Chronic marijuana exposure has multiple adverse effects on the endocrine and reproductive systems, primarily decreased sperm quality. Other possible effects include decreased testosterone and male impotency. Because male infertility and poor semen quality also have been linked to an increased risk of testicular cancer, this further reinforced the researchers' hypothesis that marijuana use may be a risk factor for the disease.

 

Daling first got the idea to explore a possible association between marijuana use and testicular cancer about eight years ago, when she attended a talk by a physician at the University of Washington who presented findings that only two organs, the brain and the testes, had receptors for tetrahydrocannabinol, or THC, the main psychoactive component of marijuana. Since then, a number of other sites have been found to contain THC receptors, including the heart, uterus, spleen and immune-system cells.

 

The male reproductive system also naturally produces a cannabinoid-like chemical that is thought to have a protective effect against cancer.

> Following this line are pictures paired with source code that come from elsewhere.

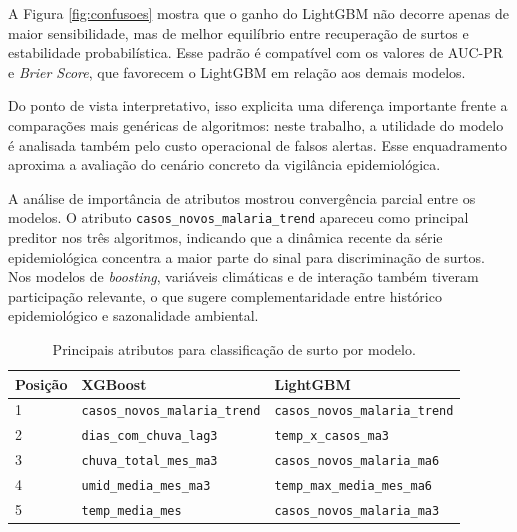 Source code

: A Figura \ref{fig:confusoes} mostra que o ganho do LightGBM n\~ao decorre apenas de maior sensibilidade, mas de melhor equil\'ibrio entre recupera\c{c}\~ao de surtos e estabilidade probabil\'istica. Esse padr\~ao \'e compat\'ivel com os valores de AUC-PR e \textit{Brier Score}, que favorecem o LightGBM em rela\c{c}\~ao aos demais modelos.

Do ponto de vista interpretativo, isso explicita uma diferen\c{c}a importante frente a compara\c{c}\~oes mais gen\'ericas de algoritmos: neste trabalho, a utilidade do modelo \'e analisada tamb\'em pelo custo operacional de falsos alertas. Esse enquadramento aproxima a avalia\c{c}\~ao do cen\'ario concreto da vigil\^ancia epidemiol\'ogica.


A an\'alise de import\^ancia de atributos mostrou converg\^encia parcial entre os modelos. O atributo \texttt{casos\_novos\_malaria\_trend} apareceu como principal preditor nos tr\^es algoritmos, indicando que a din\^amica recente da s\'erie epidemiol\'ogica concentra a maior parte do sinal para discrimina\c{c}\~ao de surtos. Nos modelos de \textit{boosting}, vari\'aveis clim\'aticas e de intera\c{c}\~ao tamb\'em tiveram participa\c{c}\~ao relevante, o que sugere complementaridade entre hist\'orico epidemiol\'ogico e sazonalidade ambiental.

\begin{table}[H]
\centering
\caption{Principais atributos para classifica\c{c}\~ao de surto por modelo.}
\label{tab:atributos}
\tabelafonte
\begin{tabular}{lll}
\toprule
Posi\c{c}\~ao & XGBoost & LightGBM \\
\midrule
1 & \texttt{casos\_novos\_malaria\_trend} & \texttt{casos\_novos\_malaria\_trend} \\
2 & \texttt{dias\_com\_chuva\_lag3} & \texttt{temp\_x\_casos\_ma3} \\
3 & \texttt{chuva\_total\_mes\_ma3} & \texttt{casos\_novos\_malaria\_ma6} \\
4 & \texttt{umid\_media\_mes\_ma3} & \texttt{temp\_max\_media\_mes\_ma6} \\
5 & \texttt{temp\_media\_mes} & \texttt{casos\_novos\_malaria\_ma3} \\
\bottomrule
\end{tabular}
\end{table}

The authors speculate that marijuana use may disrupt this anti-tumor effect, which could be another explanation for the possible link between marijuana and increased risk of testicular cancer.

 

For the population-based, case-control study, Daling, Schwartz and colleagues interviewed 369 Seattle-Puget Sound-area men, ages 18 to 44, who had been diagnosed with testicular cancer about their history of marijuana use. For comparison purposes they also assessed marijuana use among 979 randomly selected age- and geography-matched healthy controls. (More than 90 percent of the cases and 80 percent of the controls in the study were Hispanic or non-Hispanic white men, due to the fact that testicular cancer is very rare in African-Americans, and because the Seattle-Puget Sound region has a relatively small African-American population.)

 

Study participants were also asked about other habits that may be correlated with marijuana use, including smoking and alcohol consumption. Even after statistically controlling for these lifestyle factors, as well as other risk factors, such as first-degree family history of testicular cancer and a history of undescended testes, marijuana use emerged as a significant, independent risk factor for testicular cancer.

 

The researchers emphasize that their results are not definitive, but rather open a door to more research questions.

 

"Our study is the first inkling that marijuana use may be associated with testicular cancer, and we still have a lot of unanswered questions," Schwartz said, such as why marijuana appears to be associated with only one type of testicular cancer. "We need to conduct additional research to see whether the association can be observed in other populations, and whether measurement of molecular markers connected to the pathways through which marijuana could influence testicular cancer development helps clarify any association that exists," he said.

 

In future studies the researchers plan to measure the expression of cannabinoid receptors in both seminomatous and nonseminomatous tumor tissue from the cases in the study, and to see whether variation in the genes for the receptors and other molecules involved in cannabinoid signaling influences the risk of testicular cancer.

 

In the meantime, Schwartz said, "What young men should know is that first, we know very little about the long-term health consequences of marijuana smoking, especially heavy marijuana smoking; and second, our study provides some evidence that testicular cancer could be one adverse consequence," he said. "So, in the absence of more certain information, a decision to smoke marijuana recreationally means that one is taking a chance on one's future health."

 

The National Cancer Institute, the National Institute on Drug Abuse and funds from the Hutchinson Center supported this research, which also involved researchers from the University of Washington, Vanderbilt University and Cincinnati Children's Research Foundation.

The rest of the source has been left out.